Con toda precisión, la reina llamó a 1992 annus horribilis, una expresión que los británicos no usaban en el léxico oficial desde 1891, cuando calificaron así el año de 1870, cuando el Vaticano declaró la infalibilidad del papa, o sea, la verdad incuestionable de la fe, que debe ser aceptada sin más.

Luego, “tiempo al tiempo, cada huella irá encontrando su arena”, cantó Jorge Drexler. El nieto mayor de Elizabeth, William, duque de Cambridge (tercero en la línea de sucesión real tras su padre Charles, improbable candidato) se casó en 2011 con Kate Middleton, y ya van por tres preciosos hijos: prince George (nacido el 22 julio de 2013), princess Charlotte (nacida el 2 de mayo de 2015) y recién nomás, prince Louis, el 23 de abril.

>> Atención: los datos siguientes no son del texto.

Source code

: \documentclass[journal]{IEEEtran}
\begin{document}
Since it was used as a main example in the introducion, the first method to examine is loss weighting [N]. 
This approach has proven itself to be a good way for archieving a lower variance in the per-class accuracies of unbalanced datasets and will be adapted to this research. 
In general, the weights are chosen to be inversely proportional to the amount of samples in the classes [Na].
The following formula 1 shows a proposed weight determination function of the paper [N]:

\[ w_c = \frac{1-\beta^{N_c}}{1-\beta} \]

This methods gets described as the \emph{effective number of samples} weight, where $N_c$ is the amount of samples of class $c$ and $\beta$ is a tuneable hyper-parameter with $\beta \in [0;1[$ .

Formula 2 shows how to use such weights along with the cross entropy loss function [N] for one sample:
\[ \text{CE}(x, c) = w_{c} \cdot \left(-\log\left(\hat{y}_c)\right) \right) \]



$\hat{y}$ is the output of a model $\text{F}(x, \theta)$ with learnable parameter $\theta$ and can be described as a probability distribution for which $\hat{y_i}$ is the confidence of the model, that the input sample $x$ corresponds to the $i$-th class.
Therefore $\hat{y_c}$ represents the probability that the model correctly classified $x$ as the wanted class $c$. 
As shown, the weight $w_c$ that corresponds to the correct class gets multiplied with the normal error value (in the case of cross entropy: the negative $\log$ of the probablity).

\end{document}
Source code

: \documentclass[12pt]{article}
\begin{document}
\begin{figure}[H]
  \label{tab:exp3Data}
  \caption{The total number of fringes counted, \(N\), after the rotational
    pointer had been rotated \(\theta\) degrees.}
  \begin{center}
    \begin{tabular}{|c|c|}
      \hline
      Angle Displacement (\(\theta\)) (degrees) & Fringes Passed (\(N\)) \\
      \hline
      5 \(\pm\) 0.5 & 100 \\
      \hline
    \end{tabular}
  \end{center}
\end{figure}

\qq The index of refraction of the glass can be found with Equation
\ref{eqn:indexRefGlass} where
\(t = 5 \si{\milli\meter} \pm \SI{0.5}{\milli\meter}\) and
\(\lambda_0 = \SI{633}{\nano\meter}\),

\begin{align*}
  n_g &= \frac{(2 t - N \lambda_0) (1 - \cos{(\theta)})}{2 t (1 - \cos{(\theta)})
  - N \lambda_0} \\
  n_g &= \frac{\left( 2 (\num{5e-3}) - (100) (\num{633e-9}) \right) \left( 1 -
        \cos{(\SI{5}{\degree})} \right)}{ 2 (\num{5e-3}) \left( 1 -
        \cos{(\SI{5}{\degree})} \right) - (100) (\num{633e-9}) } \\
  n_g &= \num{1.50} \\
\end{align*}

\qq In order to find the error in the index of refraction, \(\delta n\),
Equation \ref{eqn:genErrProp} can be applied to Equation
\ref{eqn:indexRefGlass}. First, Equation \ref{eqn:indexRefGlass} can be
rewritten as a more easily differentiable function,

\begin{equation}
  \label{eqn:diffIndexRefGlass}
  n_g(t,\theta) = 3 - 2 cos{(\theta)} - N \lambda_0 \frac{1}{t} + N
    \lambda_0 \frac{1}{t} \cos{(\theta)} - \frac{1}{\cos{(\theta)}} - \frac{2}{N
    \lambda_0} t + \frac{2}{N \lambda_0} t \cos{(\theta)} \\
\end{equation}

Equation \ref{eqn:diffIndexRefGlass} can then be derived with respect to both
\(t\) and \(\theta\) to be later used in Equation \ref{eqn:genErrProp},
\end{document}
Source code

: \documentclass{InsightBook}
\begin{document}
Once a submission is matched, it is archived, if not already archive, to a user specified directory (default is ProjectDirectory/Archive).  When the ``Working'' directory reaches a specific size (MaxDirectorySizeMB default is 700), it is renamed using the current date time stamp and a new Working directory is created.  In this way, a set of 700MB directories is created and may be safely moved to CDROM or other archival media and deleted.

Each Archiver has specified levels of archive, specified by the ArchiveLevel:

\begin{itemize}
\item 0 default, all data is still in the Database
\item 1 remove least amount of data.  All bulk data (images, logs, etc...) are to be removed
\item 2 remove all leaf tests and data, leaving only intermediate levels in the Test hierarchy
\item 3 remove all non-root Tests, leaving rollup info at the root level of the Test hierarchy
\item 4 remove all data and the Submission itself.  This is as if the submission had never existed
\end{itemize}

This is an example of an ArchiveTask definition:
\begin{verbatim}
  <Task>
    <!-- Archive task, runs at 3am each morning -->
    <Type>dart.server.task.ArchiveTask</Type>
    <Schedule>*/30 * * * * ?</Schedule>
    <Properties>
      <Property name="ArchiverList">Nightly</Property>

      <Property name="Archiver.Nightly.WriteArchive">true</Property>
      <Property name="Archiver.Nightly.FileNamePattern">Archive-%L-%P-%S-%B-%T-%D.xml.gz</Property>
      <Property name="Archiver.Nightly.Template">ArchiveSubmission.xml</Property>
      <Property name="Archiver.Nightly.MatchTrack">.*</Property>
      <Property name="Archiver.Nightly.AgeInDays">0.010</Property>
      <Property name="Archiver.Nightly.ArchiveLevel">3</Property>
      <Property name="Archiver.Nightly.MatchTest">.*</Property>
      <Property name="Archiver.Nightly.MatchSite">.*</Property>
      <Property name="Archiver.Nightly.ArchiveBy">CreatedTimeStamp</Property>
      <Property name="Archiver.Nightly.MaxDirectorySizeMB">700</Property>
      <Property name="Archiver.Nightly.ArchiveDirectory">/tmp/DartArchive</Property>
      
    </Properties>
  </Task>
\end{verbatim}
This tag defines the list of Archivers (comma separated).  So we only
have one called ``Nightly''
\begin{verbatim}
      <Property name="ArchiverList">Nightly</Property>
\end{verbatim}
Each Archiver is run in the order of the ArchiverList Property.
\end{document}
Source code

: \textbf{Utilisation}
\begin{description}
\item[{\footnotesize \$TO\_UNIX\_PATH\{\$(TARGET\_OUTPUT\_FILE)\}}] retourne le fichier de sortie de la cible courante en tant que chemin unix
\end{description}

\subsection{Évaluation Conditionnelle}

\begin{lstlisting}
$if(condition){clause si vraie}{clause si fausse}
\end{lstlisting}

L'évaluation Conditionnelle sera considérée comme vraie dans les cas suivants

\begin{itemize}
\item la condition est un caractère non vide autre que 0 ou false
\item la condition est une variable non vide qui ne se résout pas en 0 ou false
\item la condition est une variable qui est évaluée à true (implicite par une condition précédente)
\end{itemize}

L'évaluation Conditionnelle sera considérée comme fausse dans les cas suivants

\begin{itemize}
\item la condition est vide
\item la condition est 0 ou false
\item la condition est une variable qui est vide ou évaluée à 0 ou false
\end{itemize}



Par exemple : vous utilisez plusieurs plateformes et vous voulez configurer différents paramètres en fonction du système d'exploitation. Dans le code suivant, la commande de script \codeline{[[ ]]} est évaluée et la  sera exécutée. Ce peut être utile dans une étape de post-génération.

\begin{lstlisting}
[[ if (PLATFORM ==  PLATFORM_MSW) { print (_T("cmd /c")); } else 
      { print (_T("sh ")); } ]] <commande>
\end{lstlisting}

Y ahora esto. La ex actriz Rachel Meghan Markle, divorciada, afrodescendiente por parte de madre y feminista declarada, es aceptada en la familia real, con tal de que no sólo ame a Henry, sino que además lo demuestre. A sus 92 años, la reina Elizabeth II no puede decir annus mirabilis, pero sí que la casa está en orden y, finalmente, puede ceder el trono. Que todo sea por la continuidad.